● **Required action**: Give back the data below word for word. Any image in it should be left out.

*** Opening Data for analysis ***

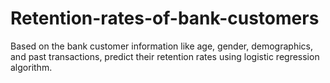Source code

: # Retention-rates-of-bank-customers
Based on the bank customer information like age, gender, demographics, and past transactions, predict their retention rates using logistic regression algorithm. 
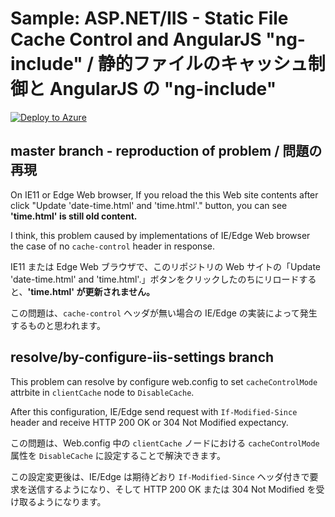 # Sample: ASP.NET/IIS - Static File Cache Control and AngularJS "ng-include" / 静的ファイルのキャッシュ制御と AngularJS の "ng-include"

[![Deploy to Azure](https://azuredeploy.net/deploybutton.png)](https://azuredeploy.net/)

## master branch - reproduction of problem / 問題の再現

On IE11 or Edge Web browser, If you reload the this Web site contents after click "Update 'date-time.html' and 'time.html'." button, you can see **'time.html' is still old content.**

I think, this problem caused by implementations of IE/Edge Web browser the case of no `cache-control` header in response.

IE11 または Edge Web ブラウザで、このリポジトリの Web サイトの「Update 'date-time.html' and 'time.html'.」ボタンをクリックしたのちにリロードすると、**'time.html' が更新されません。**

この問題は、`cache-control` ヘッダが無い場合の IE/Edge の実装によって発生するものと思われます。

## resolve/by-configure-iis-settings branch

This problem can resolve by configure web.config to set `cacheControlMode` attrbite in `clientCache` node to `DisableCache`.

After this configuration, IE/Edge send request with `If-Modified-Since` header and receive HTTP 200 OK or 304 Not Modified expectancy.

この問題は、Web.config 中の `clientCache` ノードにおける `cacheControlMode` 属性を `DisableCache` に設定することで解決できます。

この設定変更後は、IE/Edge は期待どおり `If-Modified-Since` ヘッダ付きで要求を送信するようになり、そして HTTP 200 OK または 304 Not Modified を受け取るようになります。
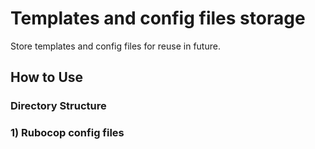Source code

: # Templates and config files storage

Store templates and config files for reuse in future.

## How to Use

### Directory Structure

### 1) Rubocop config files

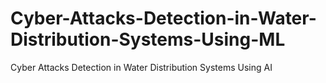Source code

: # Cyber-Attacks-Detection-in-Water-Distribution-Systems-Using-ML
Cyber Attacks Detection in Water Distribution Systems Using AI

*** Closing Data for analysis ***

● **Response**:
Source code

: # Retention-rates-of-bank-customers
Based on the bank customer information like age, gender, demographics, and past transactions, predict their retention rates using logistic regression algorithm. 
 # Sample: ASP.NET/IIS - Static File Cache Control and AngularJS "ng-include" / 静的ファイルのキャッシュ制御と AngularJS の "ng-include"

[![Deploy to Azure](https://azuredeploy.net/deploybutton.png)](https://azuredeploy.net/)

## master branch - reproduction of problem / 問題の再現

On IE11 or Edge Web browser, If you reload the this Web site contents after click "Update 'date-time.html' and 'time.html'." button, you can see **'time.html' is still old content.**

I think, this problem caused by implementations of IE/Edge Web browser the case of no `cache-control` header in response.

IE11 または Edge Web ブラウザで、このリポジトリの Web サイトの「Update 'date-time.html' and 'time.html'.」ボタンをクリックしたのちにリロードすると、**'time.html' が更新されません。**

この問題は、`cache-control` ヘッダが無い場合の IE/Edge の実装によって発生するものと思われます。

## resolve/by-configure-iis-settings branch

This problem can resolve by configure web.config to set `cacheControlMode` attrbite in `clientCache` node to `DisableCache`.

After this configuration, IE/Edge send request with `If-Modified-Since` header and receive HTTP 200 OK or 304 Not Modified expectancy.

この問題は、Web.config 中の `clientCache` ノードにおける `cacheControlMode` 属性を `DisableCache` に設定することで解決できます。

この設定変更後は、IE/Edge は期待どおり `If-Modified-Since` ヘッダ付きで要求を送信するようになり、そして HTTP 200 OK または 304 Not Modified を受け取るようになります。
Source code

: # Templates and config files storage

Store templates and config files for reuse in future.

## How to Use

### Directory Structure

### 1) Rubocop config files

Source code

: # Cyber-Attacks-Detection-in-Water-Distribution-Systems-Using-ML
Cyber Attacks Detection in Water Distribution Systems Using AI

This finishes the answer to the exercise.